* [THE DATA]:
[Start of section]

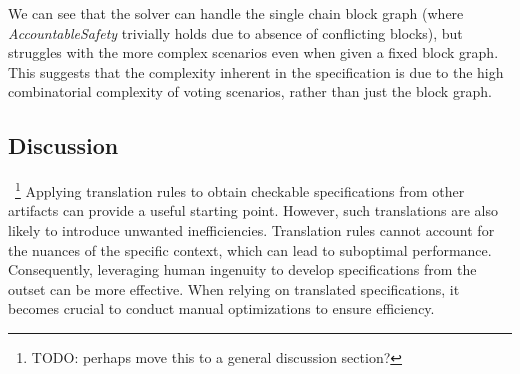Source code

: We can see that the solver can handle the single chain block graph (where
\textit{AccountableSafety} trivially holds due to absence of conflicting
blocks), but struggles with the more complex scenarios even when given a fixed
block graph. This suggests that the complexity inherent in the specification is
due to the high combinatorial complexity of voting scenarios, rather than just
the block graph.

\subsection{Discussion}~\footnote{\color{red}TODO: perhaps move this to a general
discussion section?} Applying translation rules to obtain checkable
specifications from other artifacts can provide a useful starting point.
However, such translations are also likely to introduce unwanted
inefficiencies. Translation rules cannot account for the nuances of the specific
context, which can lead to suboptimal performance. Consequently, leveraging
human ingenuity to develop specifications from the outset can be more effective.
When relying on translated specifications, it becomes crucial to conduct
manual optimizations to ensure efficiency.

[End of section]

* [TASK PROMPT]:
The answer must be a single number: the count of lines in the listing that hold the string "complexity".

* [SOLVED EXERCISE]:
2